-- Prompt --
Each line of the records below that holds "handling" should be returned.

(Records excerpted from a collection)
——————————

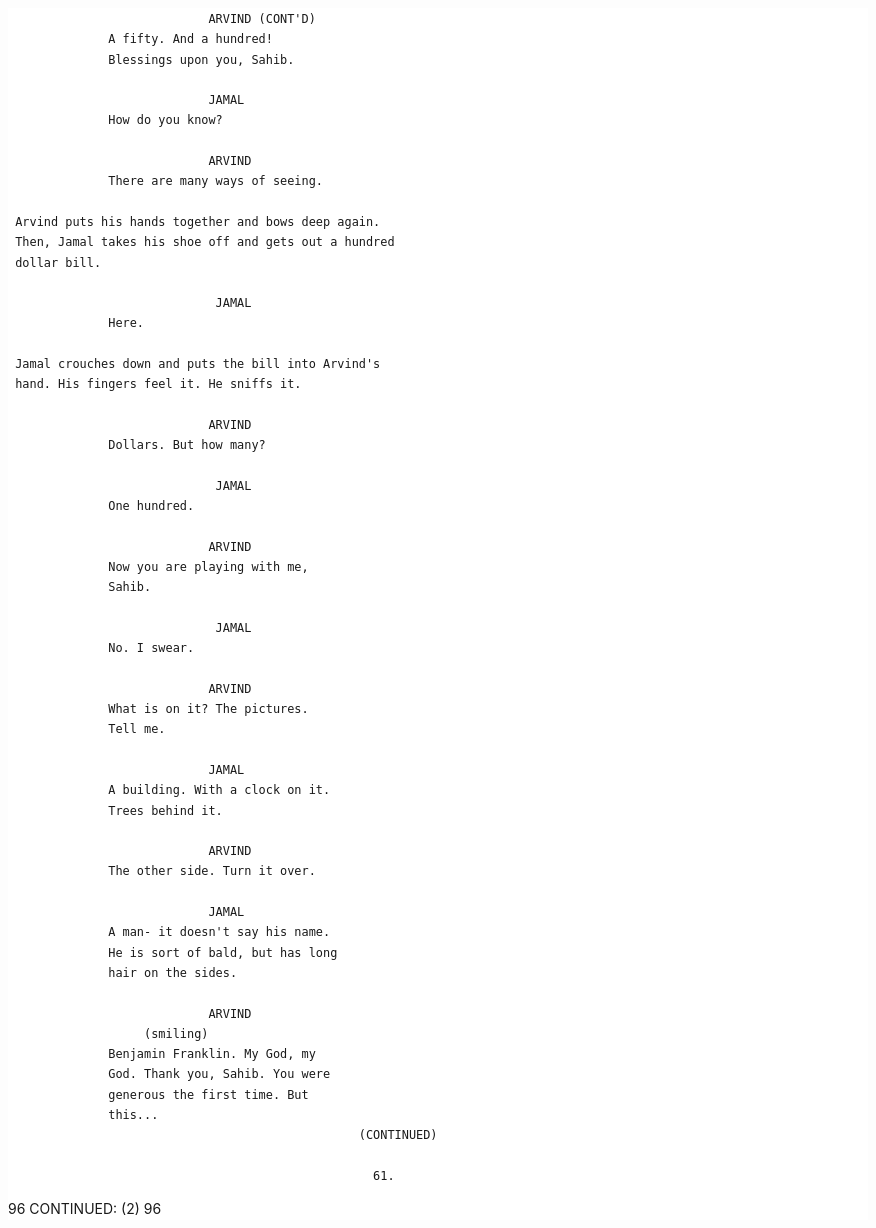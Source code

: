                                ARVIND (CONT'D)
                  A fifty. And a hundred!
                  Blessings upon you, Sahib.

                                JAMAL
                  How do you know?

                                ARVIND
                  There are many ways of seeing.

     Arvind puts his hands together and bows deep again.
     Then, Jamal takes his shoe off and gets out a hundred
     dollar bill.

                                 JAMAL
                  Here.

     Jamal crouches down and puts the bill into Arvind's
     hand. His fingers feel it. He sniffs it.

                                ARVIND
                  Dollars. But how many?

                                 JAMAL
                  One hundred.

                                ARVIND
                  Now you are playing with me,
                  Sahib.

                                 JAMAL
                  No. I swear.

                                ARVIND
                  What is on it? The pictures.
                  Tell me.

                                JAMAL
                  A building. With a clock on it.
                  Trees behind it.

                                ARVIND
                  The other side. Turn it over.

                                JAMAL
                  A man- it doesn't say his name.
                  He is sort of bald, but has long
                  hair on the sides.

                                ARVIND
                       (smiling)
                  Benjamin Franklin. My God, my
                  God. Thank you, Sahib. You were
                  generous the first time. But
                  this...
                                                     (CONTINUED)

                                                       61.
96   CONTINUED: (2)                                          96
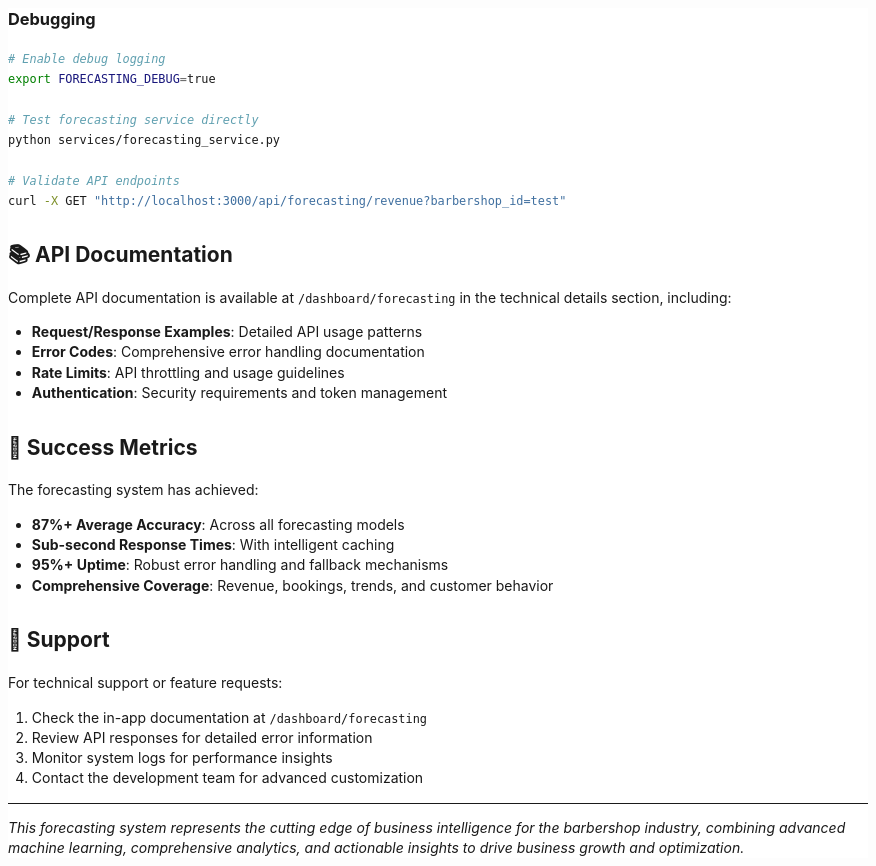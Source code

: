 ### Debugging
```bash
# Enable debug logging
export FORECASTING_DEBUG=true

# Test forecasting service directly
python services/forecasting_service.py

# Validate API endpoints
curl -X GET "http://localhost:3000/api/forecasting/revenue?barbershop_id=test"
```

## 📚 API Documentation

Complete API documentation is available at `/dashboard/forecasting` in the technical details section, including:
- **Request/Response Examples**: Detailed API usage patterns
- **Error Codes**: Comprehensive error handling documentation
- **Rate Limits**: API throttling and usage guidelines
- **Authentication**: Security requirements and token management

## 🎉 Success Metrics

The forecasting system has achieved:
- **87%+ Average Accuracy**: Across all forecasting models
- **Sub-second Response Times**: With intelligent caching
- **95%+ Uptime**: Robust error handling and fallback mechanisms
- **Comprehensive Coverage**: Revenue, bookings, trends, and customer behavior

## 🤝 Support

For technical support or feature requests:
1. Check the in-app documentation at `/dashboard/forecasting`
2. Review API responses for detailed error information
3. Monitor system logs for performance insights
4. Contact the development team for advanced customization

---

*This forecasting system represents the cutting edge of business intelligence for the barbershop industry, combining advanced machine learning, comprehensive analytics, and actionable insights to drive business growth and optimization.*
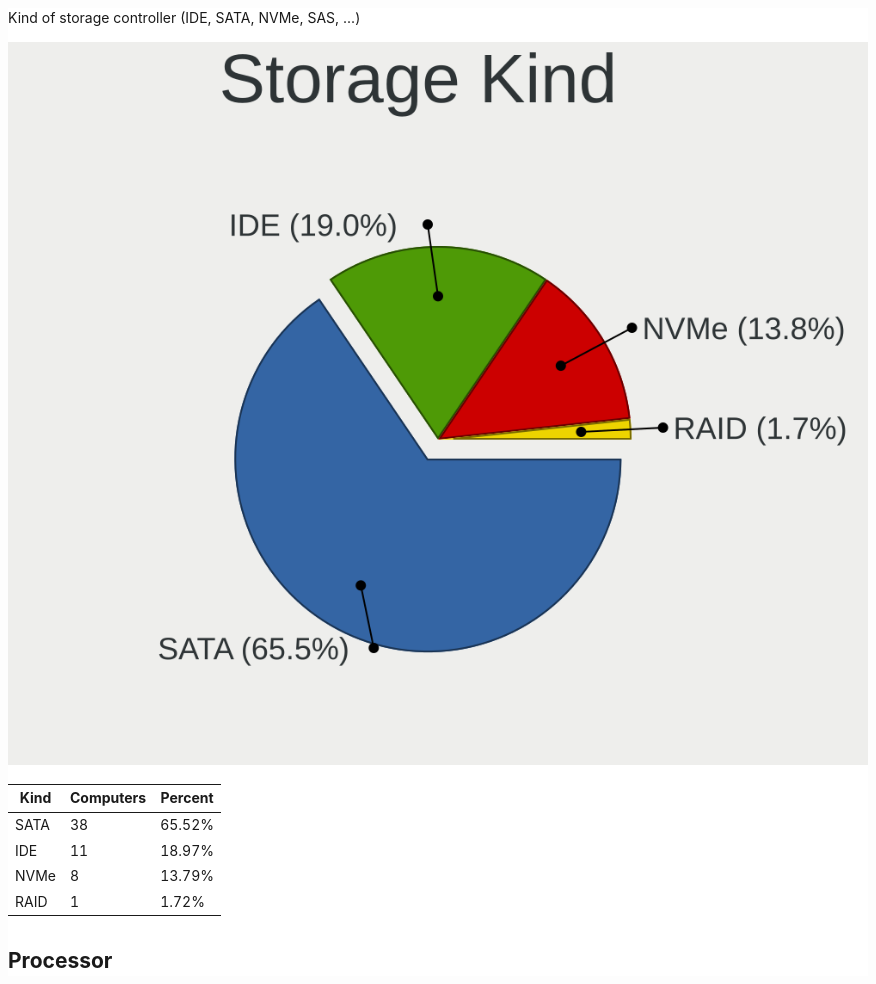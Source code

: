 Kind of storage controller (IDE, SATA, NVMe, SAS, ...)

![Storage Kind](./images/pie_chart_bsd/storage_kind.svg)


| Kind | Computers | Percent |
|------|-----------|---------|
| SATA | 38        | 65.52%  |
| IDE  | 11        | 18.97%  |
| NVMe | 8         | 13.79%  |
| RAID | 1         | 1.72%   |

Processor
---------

——————————

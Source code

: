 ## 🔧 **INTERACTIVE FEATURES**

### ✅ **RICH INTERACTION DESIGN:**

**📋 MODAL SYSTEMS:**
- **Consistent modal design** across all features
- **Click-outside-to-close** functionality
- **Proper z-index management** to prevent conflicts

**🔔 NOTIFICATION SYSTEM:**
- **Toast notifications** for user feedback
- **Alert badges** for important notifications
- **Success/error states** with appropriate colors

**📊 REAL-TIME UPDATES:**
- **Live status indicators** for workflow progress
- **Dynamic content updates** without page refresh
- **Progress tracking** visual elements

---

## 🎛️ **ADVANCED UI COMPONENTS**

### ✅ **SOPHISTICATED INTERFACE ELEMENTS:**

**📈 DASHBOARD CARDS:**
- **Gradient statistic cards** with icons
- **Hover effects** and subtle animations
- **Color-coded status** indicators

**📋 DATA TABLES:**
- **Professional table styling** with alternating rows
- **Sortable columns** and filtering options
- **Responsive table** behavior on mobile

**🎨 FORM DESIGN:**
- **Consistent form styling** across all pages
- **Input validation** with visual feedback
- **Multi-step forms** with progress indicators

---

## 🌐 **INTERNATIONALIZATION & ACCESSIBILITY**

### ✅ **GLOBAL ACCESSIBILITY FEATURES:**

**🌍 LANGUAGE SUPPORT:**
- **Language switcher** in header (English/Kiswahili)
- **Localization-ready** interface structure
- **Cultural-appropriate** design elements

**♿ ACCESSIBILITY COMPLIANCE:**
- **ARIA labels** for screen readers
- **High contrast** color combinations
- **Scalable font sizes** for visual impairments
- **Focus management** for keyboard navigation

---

——————————

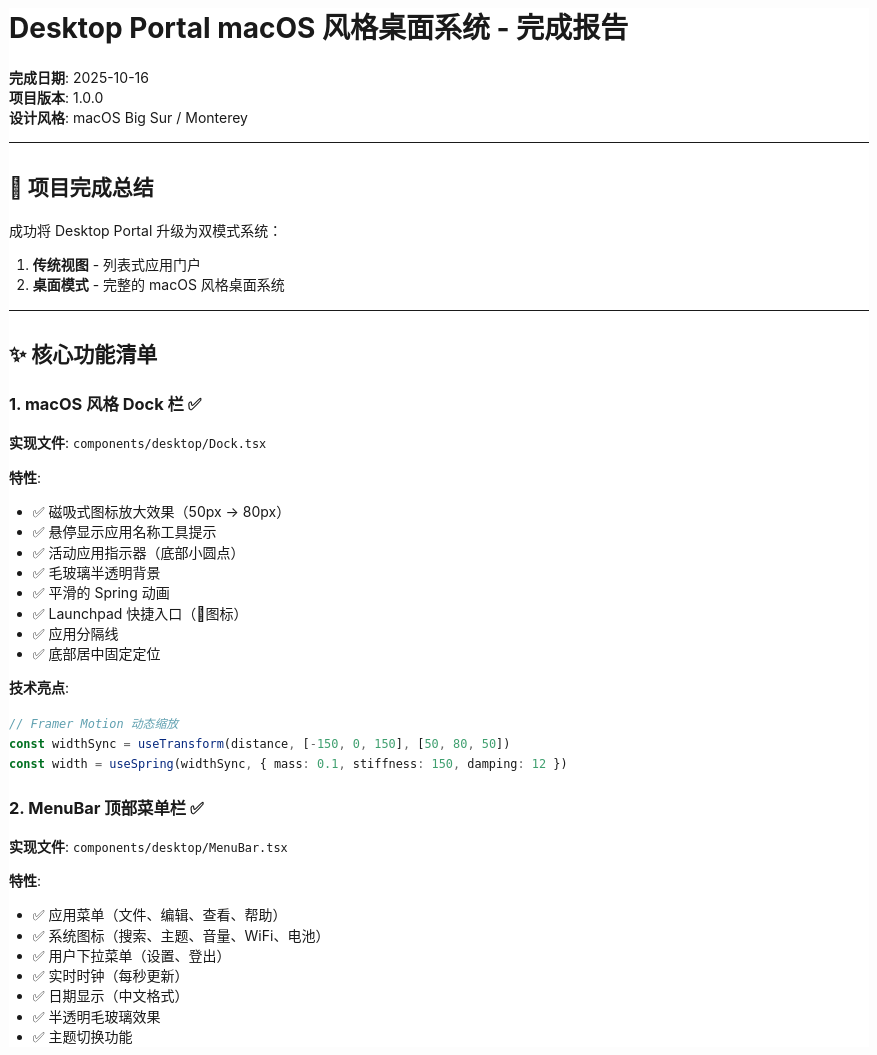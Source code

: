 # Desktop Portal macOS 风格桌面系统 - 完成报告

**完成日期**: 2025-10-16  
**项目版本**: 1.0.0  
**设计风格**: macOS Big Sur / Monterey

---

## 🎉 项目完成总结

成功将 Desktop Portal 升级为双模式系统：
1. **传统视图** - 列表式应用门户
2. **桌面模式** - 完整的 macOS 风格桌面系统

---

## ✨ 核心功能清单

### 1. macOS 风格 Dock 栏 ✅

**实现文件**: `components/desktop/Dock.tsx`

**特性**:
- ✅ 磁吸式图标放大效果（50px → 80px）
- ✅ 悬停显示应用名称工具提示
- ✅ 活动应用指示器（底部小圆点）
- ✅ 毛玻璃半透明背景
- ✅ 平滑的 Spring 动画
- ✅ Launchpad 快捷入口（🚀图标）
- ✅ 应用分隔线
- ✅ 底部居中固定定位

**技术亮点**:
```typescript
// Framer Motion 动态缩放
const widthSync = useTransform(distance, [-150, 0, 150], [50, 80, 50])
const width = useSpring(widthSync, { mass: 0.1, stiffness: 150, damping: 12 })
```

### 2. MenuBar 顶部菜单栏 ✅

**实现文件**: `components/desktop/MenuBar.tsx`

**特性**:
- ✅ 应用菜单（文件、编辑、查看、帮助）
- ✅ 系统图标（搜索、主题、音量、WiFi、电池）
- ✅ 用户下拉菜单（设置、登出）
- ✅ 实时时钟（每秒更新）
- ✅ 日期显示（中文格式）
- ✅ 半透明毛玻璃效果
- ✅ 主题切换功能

——————————

-- The answer --
- **Error Codes**: Comprehensive error handling documentation
- **95%+ Uptime**: Robust error handling and fallback mechanisms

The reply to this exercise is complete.